### [INSTRUCTIONS TO FOLLOW]
If a line in the material below has the word "encryption", copy it.

### [RECORDS FOR THE EXERCISE]
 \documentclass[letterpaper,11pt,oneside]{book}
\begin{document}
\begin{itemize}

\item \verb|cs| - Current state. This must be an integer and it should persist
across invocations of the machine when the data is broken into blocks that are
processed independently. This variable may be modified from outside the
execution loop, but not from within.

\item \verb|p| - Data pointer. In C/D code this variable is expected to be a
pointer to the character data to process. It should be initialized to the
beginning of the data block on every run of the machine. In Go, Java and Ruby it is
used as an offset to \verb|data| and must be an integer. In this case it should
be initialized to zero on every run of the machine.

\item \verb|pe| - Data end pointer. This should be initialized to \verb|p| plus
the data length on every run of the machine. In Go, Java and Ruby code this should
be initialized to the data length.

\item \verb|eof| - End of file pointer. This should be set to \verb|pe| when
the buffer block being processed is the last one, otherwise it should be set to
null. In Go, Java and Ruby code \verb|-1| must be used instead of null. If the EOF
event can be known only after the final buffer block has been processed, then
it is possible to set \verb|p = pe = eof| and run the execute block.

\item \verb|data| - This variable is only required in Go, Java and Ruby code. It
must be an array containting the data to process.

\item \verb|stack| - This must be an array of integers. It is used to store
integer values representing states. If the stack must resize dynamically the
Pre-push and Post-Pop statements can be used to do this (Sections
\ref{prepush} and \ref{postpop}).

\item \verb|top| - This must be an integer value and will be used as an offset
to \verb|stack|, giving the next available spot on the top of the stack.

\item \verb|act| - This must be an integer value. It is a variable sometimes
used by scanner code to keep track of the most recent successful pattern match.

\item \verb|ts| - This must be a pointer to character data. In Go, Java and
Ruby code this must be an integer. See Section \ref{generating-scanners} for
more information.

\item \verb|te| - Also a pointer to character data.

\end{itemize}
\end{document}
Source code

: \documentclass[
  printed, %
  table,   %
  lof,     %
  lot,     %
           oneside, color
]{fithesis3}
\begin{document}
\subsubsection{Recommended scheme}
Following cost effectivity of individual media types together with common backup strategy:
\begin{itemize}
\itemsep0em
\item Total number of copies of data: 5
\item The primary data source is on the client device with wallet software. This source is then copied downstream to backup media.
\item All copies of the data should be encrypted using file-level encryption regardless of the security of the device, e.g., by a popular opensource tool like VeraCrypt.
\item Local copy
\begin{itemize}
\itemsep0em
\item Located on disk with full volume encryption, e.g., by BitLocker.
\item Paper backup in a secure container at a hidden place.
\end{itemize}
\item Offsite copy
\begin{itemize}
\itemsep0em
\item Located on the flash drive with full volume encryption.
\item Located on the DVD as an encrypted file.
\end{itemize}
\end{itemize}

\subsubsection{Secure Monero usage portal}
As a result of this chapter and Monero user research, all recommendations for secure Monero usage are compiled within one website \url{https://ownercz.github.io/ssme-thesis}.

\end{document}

### [SOLUTION TO THE EXERCISE]
\item All copies of the data should be encrypted using file-level encryption regardless of the security of the device, e.g., by a popular opensource tool like VeraCrypt.
\item Located on disk with full volume encryption, e.g., by BitLocker.
\item Located on the flash drive with full volume encryption.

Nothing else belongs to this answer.